I live and hunt in Polk Co.


----------



## Polkcountydeerslayer (Sep 10, 2009)

me 2


----------



## RVGuy (Sep 10, 2009)

have a lease in Polk


----------



## mjfrawg (Sep 11, 2009)

i hunt on polk co line in haralson county killed a nice 9 pointer in polk a couple years ago


----------



## Coon Dog (Sep 11, 2009)

when is the rut normally in polk that yall have seen thanks


----------



## robertyb (Sep 11, 2009)

Coon Dog said:


> when is the rut normally in polk that yall have seen thanks



11-7 through 11-20 roughly.


----------



## ball8875 (Sep 14, 2009)

Coon Dog,
Robertyb is right on with those dates.  Been hunting Cedartown for several years and rut has been consistent for me.  Hope you enjoy your club in Polk County.  Some nice bucks in these parts.


----------



## chrismonroe (Sep 17, 2009)

felton rockmart road here been hunting same farm for 17 years. seen good deer seen nothing this year. but thay did some logging behind me during the summer. hope you have good luck.


----------



## mjfrawg (Sep 18, 2009)

I have really good luck During thanksgiving


----------



## Coon Dog (Sep 26, 2009)

*cave springs*

this new club im in is about 3 miles out of cave springs any off yall hunt around this area and how do yall think the deer heard is in this area thanks


----------



## Bigun68 (Nov 26, 2009)

*Polk hunter 28 years*

Ask away


----------



## MossyOak (Nov 26, 2009)

*Ditto !*



robertyb said:


> I live and hunt in Polk Co.



we should get together sometime Robert

Mossy


----------



## polkhunt (Feb 26, 2010)

I know this is an old thread but I just joined this forum.
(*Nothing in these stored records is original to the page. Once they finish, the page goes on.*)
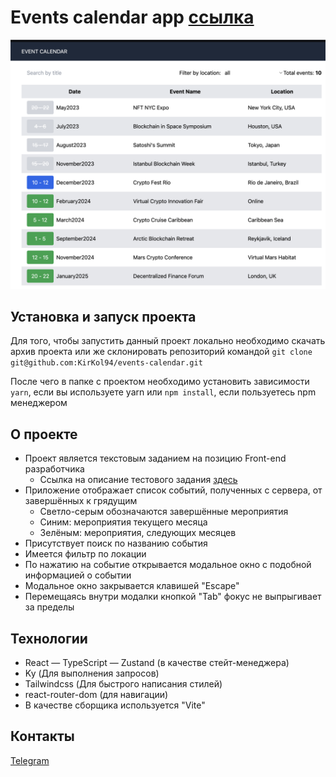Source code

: # Events calendar app [ссылка](https://e-calendar.netlify.app/)

![Изображение](./screenshot.png "Скриншот приложения")

## Установка и запуск проекта

Для того, чтобы запустить данный проект локально необходимо скачать архив проекта или же склонировать репозиторий командой `git clone git@github.com:KirKol94/events-calendar.git`

После чего в папке с проектом необходимо установить зависимости `yarn`, если вы используете yarn или `npm install`, если пользуетесь npm менеджером

## О проекте

- Проект является текстовым заданием на позицию Front-end разработчика
   - Ссылка на описание тестового задания [здесь](https://terms-burn-uda.craft.me/f4Z2VTzWxELWN9)
- Приложение отображает список событий, полученных с сервера, от завершённых к грядущим
   - Светло-серым обозначаются завершённые мероприятия
   - Синим: мероприятия текущего месяца
   - Зелёным: мероприятия, следующих месяцев 
- Присутствует поиск по названию события
- Имеется фильтр по локации
- По нажатию на событие открывается модальное окно с подобной информацией о событии
 - Модальное окно закрывается клавишей "Escape"
 - Перемещаясь внутри модалки кнопкой "Tab" фокус не выпрыгивает за пределы 

## Технологии

- React
— TypeScript
— Zustand (в качестве стейт-менеджера)
- Ky (Для выполнения запросов)
- Tailwindcss (Для быстрого написания стилей)
- react-router-dom (для навигации)
- В качестве сборщика используется "Vite"

## Контакты

[Telegram](https://t.me/k0lchanov)
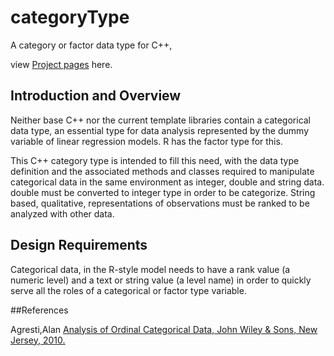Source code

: # categoryType
A category or factor data type for C++,
  
view [Project pages](https://medmatix.github.io/categoryType/) here.

## Introduction and Overview
  
  Neither base C++ nor the current template libraries contain a categorical data type, an essential type for data analysis represented by the dummy variable of linear regression models. R has the factor type for this.
  
  This C++ category type is intended to fill this need, with the data type definition and the associated methods and classes required to manipulate categorical data in the same environment as integer, double and string data. double must be converted to integer type in order to be categorize. String based, qualitative, representations of observations must be ranked to be analyzed with other data.
  
## Design Requirements
  
  Categorical data, in the R-style model needs to have a rank value (a numeric level) and a text or string value (a level name) in order to quickly serve all the roles of a categorical or factor type variable.
  
##References
  
  Agresti,Alan <u>Analysis of Ordinal Categorical Data<u>, John Wiley & Sons, New Jersey, 2010.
I hunt in polk county. I have been hunting there for over 20 years. I have never killed any giant bucks but some fair bucks for north georgia.


----------



## jsimages (Feb 26, 2010)

live and hunt and fish in polk county. antioch to be exact lol


----------



## Coon Dog (Mar 17, 2010)

*polk co*

glad to here from yall and see them pics congrats on the kills we did well on our club for the first year we did not hunt it much but my dad wanted us all to get back in it heck he seen 18 deer one morning its pretty good to me but i want to get in a club with lots of turkeys and some hogs yall take care


----------



## polkhunt (Mar 20, 2010)

I killed a Ok tom this morning. I will try to get some pics on here soon. 3/4 inch spurs 9 inch beard. I killed him early about 20 min after I sat down did not hear another bird.


----------



## polkhunt (Apr 14, 2010)

I was going to post a pic of my bird that I killed on opening day but I took it with my cell phone and it is not the greatest quality as I said in my previous post he was just OK but he still tasted good.


----------